【ソウル聯合ニュース】韓国の朴振(パク・ジン)外交部長官が18日、韓日外相会談のため日本へ出発した。出国前に「日本で林芳正外相と会談し、両国間の懸案と相互の関心事に対し踏み込んで議論する」と記者団に述べた後、「軍事情報包括保護協定(GSOMIA)を含め、さまざまな懸案について総合的に話し合う予定だ」と補足した。

 韓国の尹錫悦(ユン・ソクヨル)政権発足後、韓日外相会談の開催は初めて。朴氏のGSOMIAへの言及は、この問題と日本の対韓輸出規制問題を同時に解決したい考えを示したものといえる。

 韓日間のGSOMIAは韓米日3カ国の安全保障協力の実質的な土台の一つだが、韓国は日本の対韓輸出規制に対抗し2019年8月に日本側にGSOMIAの破棄を通告した。米国の要求などを受けて同年11月に通告の効力を停止させたものの、GSOMIAが完全な状態で運用されているとは言い難いとの声も上がっている。

 日本による輸出規制措置は韓国大法院(最高裁)が18年に日本企業に対し強制徴用被害者への賠償を命じた判決が引き金となっただけに、まずは同判決を巡る韓日間の溝を埋める必要がある。朴氏はこの問題に関し「韓国で官民協議体が話し合いを進めている。この状況を説明した上で問題が望ましい形で解決するよう努力する考えだ」と説明した。

 朴氏はこの日、先月29日に運航が再開された金浦(ソウル)―羽田(東京)線を利用して出発した。同路線の運航再開を機にした人的な交流の活性化に期待を寄せるとともに「交流の活性化には無査証(ノービザ)入国の措置も必要になると思う。両国がこうした措置を取ることができるよう話し合う予定だ」と述べた。

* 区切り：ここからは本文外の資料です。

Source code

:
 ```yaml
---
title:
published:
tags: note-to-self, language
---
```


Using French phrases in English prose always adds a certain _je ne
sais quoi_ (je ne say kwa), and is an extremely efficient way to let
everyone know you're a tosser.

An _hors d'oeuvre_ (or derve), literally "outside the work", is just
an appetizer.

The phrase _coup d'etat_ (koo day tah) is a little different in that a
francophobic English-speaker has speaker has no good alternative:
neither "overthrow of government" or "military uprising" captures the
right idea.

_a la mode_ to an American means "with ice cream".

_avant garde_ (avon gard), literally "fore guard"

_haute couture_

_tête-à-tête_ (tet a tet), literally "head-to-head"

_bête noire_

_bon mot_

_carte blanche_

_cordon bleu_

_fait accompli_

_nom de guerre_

 18日午後の韓日首脳会談では、朝鮮半島の平和と安定を目指して両国が共同で北朝鮮の核とミサイル脅威に対応する方策も議論すると説明した。尹大統領から託されたメッセージがあるか問われると「尹大統領が韓日関係の改善に強い意志を持っているという内容を伝達する」と答えた。

 朴氏は岸田文雄首相との面会を希望している。安倍晋三元首相への弔意を表し、日本の国民にも深い哀悼の意を伝えたい考えだ。 

 外相会談で韓日首脳会談開催が調整されるかとの質問には「(韓日間にある複数の)問題に解決の糸口が見つかれば自然に、首脳会談が適切な時期に開催されるとみている」と慎重な姿勢を示した。